Herpesviruses Reactivation In Hiv-Infected Women Initiating ART (HERA)

Completed

• Conditions: Herpes Virus-Related Illnesses

• Registration Number: NCT03092505
• Lead Sponsor: National Institute of Allergy and Infectious Diseases (NIAID)

Brief Summary

Background:

Herpes virus can cause sores on the body. It can cause flu-like symptoms like fever and muscle aches, and even a type of cancer. Many people with HIV also have infections with herpes virus. When these people start taking HIV medicines, their herpes virus symptoms can suddenly start or become worse. Researchers want to find out more about how often this happens and why.

Objective:

To study the effects of HIV treatment in women who may have herpes virus infections.

Eligibility:

Women age 18 years and older who have been diagnosed with HIV infection.

Design:

Participants will be screened with a physical exam, medical history, and blood and urine tests.

Participants will have about 8 study visits. Each will take about 1-2 hours.

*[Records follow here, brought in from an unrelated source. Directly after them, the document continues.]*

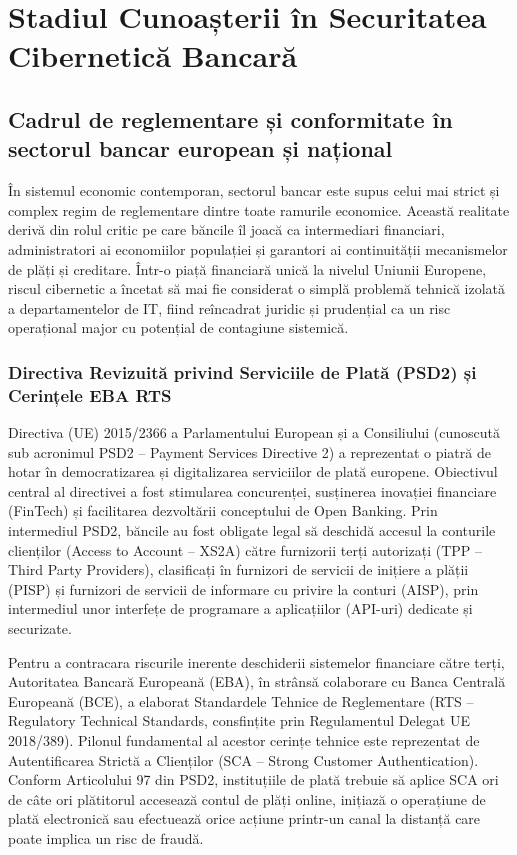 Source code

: \chapter{Stadiul Cunoașterii în Securitatea Cibernetică Bancară}

\section{Cadrul de reglementare și conformitate în sectorul bancar european și național}

În sistemul economic contemporan, sectorul bancar este supus celui mai strict și complex regim de reglementare dintre toate ramurile economice. Această realitate derivă din rolul critic pe care băncile îl joacă ca intermediari financiari, administratori ai economiilor populației și garantori ai continuității mecanismelor de plăți și creditare. Într-o piață financiară unică la nivelul Uniunii Europene, riscul cibernetic a încetat să mai fie considerat o simplă problemă tehnică izolată a departamentelor de IT, fiind reîncadrat juridic și prudențial ca un risc operațional major cu potențial de contagiune sistemică.

\subsection{Directiva Revizuită privind Serviciile de Plată (PSD2) și Cerințele EBA RTS}

Directiva (UE) 2015/2366 a Parlamentului European și a Consiliului (cunoscută sub acronimul PSD2 – Payment Services Directive 2) a reprezentat o piatră de hotar în democratizarea și digitalizarea serviciilor de plată europene. Obiectivul central al directivei a fost stimularea concurenței, susținerea inovației financiare (FinTech) și facilitarea dezvoltării conceptului de Open Banking. Prin intermediul PSD2, băncile au fost obligate legal să deschidă accesul la conturile clienților (Access to Account – XS2A) către furnizorii terți autorizați (TPP – Third Party Providers), clasificați în furnizori de servicii de inițiere a plății (PISP) și furnizori de servicii de informare cu privire la conturi (AISP), prin intermediul unor interfețe de programare a aplicațiilor (API-uri) dedicate și securizate.

Pentru a contracara riscurile inerente deschiderii sistemelor financiare către terți, Autoritatea Bancară Europeană (EBA), în strânsă colaborare cu Banca Centrală Europeană (BCE), a elaborat Standardele Tehnice de Reglementare (RTS – Regulatory Technical Standards, consfințite prin Regulamentul Delegat UE 2018/389). Pilonul fundamental al acestor cerințe tehnice este reprezentat de Autentificarea Strictă a Clienților (SCA – Strong Customer Authentication). Conform Articolului 97 din PSD2, instituțiile de plată trebuie să aplice SCA ori de câte ori plătitorul accesează contul de plăți online, inițiază o operațiune de plată electronică sau efectuează orice acțiune printr-un canal la distanță care poate implica un risc de fraudă.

Participants will return to the clinic 1-2 weeks after the screening visit to receive their antiretroviral (ART) medicine. They will get instructions for taking it.

Participants will have 6 more study visits over 1 year.

During study visits, participants will have blood and urine tests, vaginal fluid collected, and an oral swab. They may have an external genital exam. They will get their next supply of ART medicine.

Some participants may have a chest x-ray.

Participants may have leukapheresis. Blood will be removed through a needle in an arm. It will be run through a machine that separates out the white blood cells. The rest of the blood will be returned through a needle in the other arm.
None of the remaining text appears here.